*Dataset:*
- - - - - - -

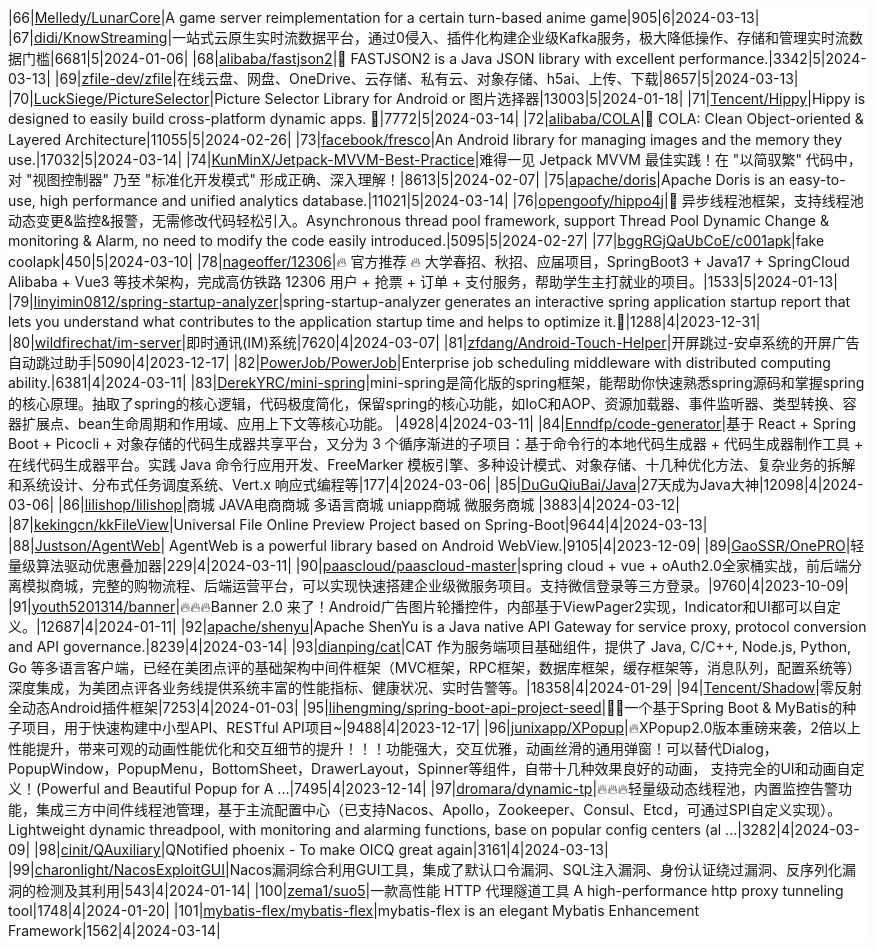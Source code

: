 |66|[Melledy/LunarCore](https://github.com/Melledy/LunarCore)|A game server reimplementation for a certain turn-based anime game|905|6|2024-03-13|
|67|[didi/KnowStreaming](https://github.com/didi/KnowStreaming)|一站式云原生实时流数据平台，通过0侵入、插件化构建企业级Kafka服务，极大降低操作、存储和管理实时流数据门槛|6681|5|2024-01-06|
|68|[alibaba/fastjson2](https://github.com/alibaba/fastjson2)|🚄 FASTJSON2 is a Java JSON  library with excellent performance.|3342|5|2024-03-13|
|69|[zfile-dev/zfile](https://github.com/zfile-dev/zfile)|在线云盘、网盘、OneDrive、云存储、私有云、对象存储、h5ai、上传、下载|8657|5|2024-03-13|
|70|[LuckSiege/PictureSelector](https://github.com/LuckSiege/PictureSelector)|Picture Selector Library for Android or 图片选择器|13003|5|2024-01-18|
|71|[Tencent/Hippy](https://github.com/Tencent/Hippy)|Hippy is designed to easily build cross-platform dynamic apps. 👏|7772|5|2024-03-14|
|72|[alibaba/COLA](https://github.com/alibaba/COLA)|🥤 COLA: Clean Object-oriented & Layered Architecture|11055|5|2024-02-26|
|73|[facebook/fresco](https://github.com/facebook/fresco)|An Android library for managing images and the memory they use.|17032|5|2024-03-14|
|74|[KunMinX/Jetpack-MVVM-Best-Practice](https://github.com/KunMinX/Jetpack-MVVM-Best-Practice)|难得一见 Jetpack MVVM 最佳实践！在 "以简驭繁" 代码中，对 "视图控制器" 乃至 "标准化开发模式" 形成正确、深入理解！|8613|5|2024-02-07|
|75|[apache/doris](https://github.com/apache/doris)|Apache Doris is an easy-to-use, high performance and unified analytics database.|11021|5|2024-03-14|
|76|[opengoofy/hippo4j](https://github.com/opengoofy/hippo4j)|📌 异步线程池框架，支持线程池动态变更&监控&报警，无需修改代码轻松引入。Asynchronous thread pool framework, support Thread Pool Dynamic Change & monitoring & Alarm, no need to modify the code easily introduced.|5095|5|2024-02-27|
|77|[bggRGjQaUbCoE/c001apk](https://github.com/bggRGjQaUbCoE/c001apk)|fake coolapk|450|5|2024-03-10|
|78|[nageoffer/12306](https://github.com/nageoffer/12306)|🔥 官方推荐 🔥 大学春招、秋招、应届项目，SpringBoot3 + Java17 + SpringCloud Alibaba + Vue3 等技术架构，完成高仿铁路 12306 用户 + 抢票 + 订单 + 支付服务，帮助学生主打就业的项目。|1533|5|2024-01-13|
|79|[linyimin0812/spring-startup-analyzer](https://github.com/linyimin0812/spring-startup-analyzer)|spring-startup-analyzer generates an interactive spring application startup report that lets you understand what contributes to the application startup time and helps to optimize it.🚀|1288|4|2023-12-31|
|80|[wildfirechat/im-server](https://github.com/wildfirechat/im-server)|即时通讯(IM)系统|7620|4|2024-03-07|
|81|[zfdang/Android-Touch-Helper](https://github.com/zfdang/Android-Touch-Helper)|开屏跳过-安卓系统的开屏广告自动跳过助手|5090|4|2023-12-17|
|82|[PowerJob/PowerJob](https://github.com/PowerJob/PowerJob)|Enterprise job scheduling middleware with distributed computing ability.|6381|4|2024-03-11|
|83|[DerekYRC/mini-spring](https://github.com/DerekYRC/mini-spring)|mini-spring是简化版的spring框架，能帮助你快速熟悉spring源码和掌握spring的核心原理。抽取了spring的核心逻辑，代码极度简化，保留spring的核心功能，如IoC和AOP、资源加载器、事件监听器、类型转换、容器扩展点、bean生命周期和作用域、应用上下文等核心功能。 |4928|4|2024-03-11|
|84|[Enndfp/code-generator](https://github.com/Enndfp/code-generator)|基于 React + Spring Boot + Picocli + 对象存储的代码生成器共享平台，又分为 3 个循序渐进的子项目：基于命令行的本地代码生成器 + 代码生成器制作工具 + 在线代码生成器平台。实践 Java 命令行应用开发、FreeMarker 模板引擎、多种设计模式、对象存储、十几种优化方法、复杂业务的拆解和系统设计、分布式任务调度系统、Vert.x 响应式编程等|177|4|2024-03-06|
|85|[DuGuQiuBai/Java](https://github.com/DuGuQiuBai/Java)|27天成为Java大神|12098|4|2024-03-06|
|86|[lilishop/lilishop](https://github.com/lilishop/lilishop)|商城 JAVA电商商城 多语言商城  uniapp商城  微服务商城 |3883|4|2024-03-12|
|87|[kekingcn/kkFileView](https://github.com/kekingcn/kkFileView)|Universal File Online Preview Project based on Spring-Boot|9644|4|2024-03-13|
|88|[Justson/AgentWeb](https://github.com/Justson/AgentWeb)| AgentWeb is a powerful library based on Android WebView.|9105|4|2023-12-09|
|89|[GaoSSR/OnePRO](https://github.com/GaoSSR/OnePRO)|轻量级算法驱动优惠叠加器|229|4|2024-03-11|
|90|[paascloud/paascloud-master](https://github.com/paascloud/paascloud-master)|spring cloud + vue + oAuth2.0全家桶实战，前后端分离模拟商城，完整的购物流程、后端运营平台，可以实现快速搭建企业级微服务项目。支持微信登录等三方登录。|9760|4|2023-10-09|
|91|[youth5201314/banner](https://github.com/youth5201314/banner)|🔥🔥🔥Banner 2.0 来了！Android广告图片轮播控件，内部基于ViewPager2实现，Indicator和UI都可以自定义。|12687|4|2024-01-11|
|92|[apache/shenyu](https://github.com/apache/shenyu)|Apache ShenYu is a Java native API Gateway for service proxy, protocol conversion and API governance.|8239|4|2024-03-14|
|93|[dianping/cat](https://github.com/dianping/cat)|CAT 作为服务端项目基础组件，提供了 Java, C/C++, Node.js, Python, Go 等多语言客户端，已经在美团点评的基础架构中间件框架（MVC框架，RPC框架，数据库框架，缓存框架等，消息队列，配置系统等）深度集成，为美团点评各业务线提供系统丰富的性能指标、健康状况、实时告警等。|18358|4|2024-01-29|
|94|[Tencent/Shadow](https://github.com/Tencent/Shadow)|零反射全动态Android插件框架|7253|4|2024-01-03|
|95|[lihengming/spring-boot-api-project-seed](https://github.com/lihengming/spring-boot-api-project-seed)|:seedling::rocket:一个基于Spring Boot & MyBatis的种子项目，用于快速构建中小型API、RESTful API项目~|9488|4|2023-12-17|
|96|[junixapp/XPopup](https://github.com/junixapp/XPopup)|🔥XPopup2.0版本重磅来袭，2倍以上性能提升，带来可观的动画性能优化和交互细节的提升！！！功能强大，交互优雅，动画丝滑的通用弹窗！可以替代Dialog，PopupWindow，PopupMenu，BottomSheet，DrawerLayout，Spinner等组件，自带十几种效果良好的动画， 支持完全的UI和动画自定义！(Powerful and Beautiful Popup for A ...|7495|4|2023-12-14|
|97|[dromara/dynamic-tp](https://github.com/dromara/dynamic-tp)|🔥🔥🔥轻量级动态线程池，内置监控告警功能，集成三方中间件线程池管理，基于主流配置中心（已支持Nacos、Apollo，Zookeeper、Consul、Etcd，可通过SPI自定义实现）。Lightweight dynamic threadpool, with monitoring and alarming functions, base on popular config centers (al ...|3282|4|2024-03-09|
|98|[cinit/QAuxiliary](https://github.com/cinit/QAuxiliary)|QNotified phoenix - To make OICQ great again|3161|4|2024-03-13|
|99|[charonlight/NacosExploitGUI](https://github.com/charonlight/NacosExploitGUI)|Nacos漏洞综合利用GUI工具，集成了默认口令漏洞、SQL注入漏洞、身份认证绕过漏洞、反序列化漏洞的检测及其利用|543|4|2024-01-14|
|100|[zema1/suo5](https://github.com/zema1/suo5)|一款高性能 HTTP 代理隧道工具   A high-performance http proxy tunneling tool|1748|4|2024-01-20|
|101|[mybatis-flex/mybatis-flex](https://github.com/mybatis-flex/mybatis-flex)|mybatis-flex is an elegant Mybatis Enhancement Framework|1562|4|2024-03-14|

- - - - - - -

*Exercise goal:* If a line in the records above holds the string "based", copy it out.

*Result:*
: |66|[Melledy/LunarCore](https://github.com/Melledy/LunarCore)|A game server reimplementation for a certain turn-based anime game|905|6|2024-03-13|
|87|[kekingcn/kkFileView](https://github.com/kekingcn/kkFileView)|Universal File Online Preview Project based on Spring-Boot|9644|4|2024-03-13|
|88|[Justson/AgentWeb](https://github.com/Justson/AgentWeb)| AgentWeb is a powerful library based on Android WebView.|9105|4|2023-12-09|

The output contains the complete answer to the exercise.